A pressão dos braços dele aumentando o aperto em volta do corpo dela, foi a resposta que precisava para manter seus lábios exatamente onde estavam. E o beijo se intensificou quando a língua quente dele tomou seu lugar por direito dentro da boca dela.

Era como um abraço de boas vindas de alguém que retornara de uma longa viagem. Tinha gosto de saudade e de pertencimento. Simplesmente parecia certo. Inefável.
Não havia malícia, apesar de desejo latente. Não havia pressa, apesar de um velado desespero.

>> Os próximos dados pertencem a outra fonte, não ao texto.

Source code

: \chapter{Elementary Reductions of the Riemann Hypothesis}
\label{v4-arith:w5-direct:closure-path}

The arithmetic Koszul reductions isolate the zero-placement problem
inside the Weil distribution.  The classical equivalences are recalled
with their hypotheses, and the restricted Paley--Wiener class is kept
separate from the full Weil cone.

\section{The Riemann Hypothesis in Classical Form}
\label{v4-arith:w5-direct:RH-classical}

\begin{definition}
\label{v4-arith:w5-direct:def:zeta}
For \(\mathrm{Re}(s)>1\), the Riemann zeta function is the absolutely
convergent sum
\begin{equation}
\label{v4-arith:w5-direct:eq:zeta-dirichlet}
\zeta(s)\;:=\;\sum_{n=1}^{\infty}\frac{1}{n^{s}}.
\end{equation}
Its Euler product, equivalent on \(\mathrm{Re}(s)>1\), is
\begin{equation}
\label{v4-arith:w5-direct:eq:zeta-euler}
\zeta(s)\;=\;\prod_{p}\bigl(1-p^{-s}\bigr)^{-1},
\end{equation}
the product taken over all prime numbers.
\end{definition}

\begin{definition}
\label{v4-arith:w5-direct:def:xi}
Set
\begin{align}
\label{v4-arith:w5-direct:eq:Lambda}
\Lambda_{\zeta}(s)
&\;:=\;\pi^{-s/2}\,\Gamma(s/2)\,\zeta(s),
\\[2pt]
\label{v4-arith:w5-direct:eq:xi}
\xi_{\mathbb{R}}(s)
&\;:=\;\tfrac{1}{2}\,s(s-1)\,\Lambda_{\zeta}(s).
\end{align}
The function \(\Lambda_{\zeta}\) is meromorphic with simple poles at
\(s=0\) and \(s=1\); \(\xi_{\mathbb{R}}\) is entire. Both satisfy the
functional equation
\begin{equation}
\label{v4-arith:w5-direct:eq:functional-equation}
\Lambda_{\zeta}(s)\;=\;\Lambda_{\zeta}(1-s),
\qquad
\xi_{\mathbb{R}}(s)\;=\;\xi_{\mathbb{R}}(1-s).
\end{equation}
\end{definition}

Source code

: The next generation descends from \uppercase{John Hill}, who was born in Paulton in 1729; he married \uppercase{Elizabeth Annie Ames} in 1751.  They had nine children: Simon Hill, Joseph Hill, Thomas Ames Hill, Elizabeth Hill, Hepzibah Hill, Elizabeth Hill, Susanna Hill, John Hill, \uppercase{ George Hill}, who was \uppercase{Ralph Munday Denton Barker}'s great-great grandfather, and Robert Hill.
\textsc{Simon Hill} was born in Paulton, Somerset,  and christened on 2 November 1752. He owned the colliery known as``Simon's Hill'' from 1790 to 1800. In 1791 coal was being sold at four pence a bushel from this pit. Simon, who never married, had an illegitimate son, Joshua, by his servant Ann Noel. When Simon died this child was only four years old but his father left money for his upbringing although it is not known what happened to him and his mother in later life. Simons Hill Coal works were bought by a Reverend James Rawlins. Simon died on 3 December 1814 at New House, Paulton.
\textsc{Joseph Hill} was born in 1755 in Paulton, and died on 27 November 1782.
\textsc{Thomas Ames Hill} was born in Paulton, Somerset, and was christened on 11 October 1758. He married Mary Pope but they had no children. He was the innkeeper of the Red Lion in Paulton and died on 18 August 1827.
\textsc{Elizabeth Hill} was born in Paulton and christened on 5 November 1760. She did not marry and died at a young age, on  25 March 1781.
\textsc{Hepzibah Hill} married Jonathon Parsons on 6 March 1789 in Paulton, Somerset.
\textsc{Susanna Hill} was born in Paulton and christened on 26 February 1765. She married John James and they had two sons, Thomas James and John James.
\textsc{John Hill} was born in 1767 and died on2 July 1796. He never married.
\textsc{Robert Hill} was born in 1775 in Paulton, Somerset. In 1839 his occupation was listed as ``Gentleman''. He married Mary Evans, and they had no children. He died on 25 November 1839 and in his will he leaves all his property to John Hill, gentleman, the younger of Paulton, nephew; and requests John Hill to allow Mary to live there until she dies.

Seus corpos se embolaram em busca de suprir o vazio que a ausência deixou. As mãos buscavam acalento ao tocar, apertar e sentir cada centímetro do corpo alheio. As respirações ofegantes eram uma prova da necessidade de afeto. E o sorriso em meio ao beijo, simplesmente pelo mero prazer de estarem íntimos mais uma vez, era a demonstração mais genuína de amor e felicidade que já haviam compartilhado.

Era como se o mundo tivesse voltado aos eixos mais uma vez.

Notas da Autora:
Oi, sei que eu sumi, mas prometo compensar no fim de semana.

Esse capítulo tá pequenininho? Tá, mas considerem ele um aquecimento pro capítulo de amanhã.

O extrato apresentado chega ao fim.